● Supplied data:
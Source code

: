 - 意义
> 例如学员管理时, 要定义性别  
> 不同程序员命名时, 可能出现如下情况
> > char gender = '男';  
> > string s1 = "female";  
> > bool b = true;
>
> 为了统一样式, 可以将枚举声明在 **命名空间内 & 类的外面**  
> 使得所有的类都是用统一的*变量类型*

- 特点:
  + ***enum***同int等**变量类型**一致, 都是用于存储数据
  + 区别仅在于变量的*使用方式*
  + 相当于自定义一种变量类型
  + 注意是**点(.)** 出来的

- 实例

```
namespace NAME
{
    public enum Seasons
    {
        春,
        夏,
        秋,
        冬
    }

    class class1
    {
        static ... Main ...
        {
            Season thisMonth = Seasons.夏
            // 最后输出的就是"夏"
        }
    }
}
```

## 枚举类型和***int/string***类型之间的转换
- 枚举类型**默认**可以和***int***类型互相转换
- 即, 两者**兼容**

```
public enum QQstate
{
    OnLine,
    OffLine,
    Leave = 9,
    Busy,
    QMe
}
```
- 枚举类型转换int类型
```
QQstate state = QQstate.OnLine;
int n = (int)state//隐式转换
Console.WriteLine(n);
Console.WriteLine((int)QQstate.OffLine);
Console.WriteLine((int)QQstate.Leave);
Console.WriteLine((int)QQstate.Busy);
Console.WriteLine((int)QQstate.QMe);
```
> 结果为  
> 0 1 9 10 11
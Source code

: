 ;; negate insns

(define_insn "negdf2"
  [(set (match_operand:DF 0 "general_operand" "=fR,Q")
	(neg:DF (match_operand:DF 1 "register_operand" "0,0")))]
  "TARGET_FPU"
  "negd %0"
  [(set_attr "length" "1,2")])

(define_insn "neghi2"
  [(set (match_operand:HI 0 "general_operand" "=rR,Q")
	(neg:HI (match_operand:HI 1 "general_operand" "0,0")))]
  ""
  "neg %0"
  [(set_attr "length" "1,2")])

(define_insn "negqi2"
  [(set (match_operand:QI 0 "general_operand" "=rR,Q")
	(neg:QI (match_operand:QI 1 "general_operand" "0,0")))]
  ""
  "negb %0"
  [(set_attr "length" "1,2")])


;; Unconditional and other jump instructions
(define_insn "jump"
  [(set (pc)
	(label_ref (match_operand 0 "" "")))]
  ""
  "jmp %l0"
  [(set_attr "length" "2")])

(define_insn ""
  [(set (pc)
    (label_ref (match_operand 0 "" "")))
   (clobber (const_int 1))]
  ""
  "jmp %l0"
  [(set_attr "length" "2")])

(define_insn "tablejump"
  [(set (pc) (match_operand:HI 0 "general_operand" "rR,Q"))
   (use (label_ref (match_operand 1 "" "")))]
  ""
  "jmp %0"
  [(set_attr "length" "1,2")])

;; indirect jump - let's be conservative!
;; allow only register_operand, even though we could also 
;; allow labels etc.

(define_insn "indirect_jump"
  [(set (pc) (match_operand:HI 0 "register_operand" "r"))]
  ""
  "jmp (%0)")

● What needs to be done:
Out of the records above, pick each line that contains the string "QQstate".

● Problem solution:
public enum QQstate
QQstate state = QQstate.OnLine;
Console.WriteLine((int)QQstate.OffLine);
Console.WriteLine((int)QQstate.Leave);
Console.WriteLine((int)QQstate.Busy);
Console.WriteLine((int)QQstate.QMe);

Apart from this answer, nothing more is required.